### DATA SECTION ###
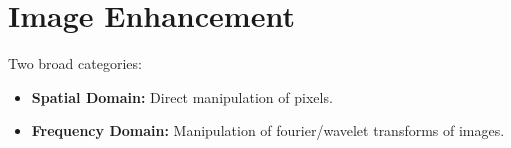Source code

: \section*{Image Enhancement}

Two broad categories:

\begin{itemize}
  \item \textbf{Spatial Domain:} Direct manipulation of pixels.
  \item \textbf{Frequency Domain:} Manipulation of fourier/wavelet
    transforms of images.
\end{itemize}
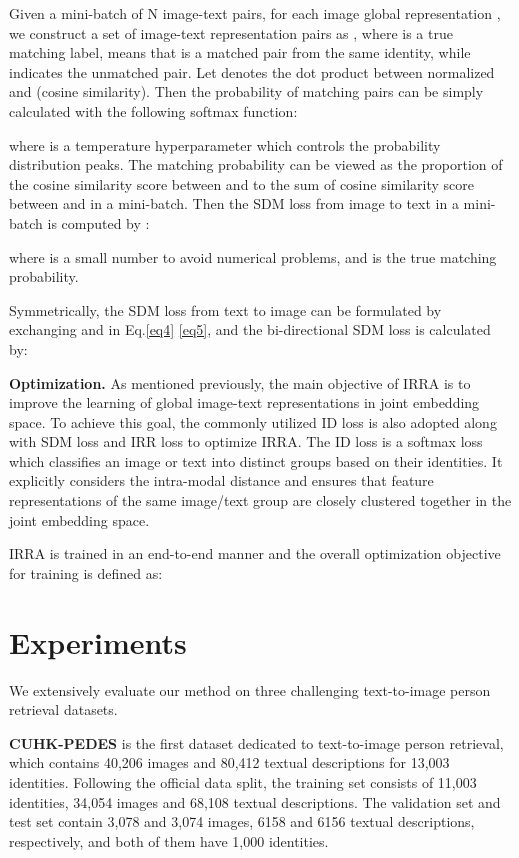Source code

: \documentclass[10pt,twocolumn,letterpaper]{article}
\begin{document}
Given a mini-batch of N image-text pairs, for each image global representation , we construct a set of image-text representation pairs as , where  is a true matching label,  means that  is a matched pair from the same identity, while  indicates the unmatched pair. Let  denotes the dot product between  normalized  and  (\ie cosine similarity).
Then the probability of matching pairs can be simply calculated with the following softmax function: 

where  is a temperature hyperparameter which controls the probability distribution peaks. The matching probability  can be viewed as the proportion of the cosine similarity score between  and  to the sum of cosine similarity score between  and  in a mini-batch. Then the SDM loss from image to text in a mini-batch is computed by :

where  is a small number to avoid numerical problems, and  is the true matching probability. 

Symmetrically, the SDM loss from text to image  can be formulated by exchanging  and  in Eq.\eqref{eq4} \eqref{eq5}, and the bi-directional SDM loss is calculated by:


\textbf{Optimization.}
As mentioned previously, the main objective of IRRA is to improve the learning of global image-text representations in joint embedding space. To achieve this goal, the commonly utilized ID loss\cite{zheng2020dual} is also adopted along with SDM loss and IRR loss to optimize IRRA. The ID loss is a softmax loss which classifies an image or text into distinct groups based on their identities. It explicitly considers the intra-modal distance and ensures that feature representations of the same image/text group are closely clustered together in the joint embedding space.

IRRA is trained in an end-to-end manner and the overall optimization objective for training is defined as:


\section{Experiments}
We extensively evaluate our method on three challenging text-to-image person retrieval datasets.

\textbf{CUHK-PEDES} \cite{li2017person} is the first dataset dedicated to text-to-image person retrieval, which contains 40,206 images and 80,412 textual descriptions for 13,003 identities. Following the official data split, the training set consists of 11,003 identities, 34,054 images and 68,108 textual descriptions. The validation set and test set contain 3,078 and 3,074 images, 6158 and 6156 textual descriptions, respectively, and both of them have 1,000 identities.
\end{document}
###
### DATA SECTION ###
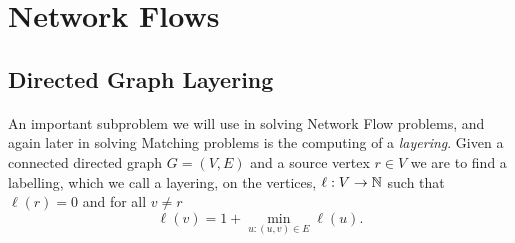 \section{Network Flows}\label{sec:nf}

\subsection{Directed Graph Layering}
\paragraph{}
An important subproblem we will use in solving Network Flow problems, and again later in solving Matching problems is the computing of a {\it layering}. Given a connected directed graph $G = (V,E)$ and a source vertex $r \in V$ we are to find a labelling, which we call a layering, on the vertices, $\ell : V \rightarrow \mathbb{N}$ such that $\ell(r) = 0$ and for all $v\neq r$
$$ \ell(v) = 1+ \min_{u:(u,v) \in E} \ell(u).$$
###
WHAT IS NEEDED:
In the data above, how many lines carry the string "retrieval"? Only the number should be given.

SOLUTION TO THE PROBLEM:
2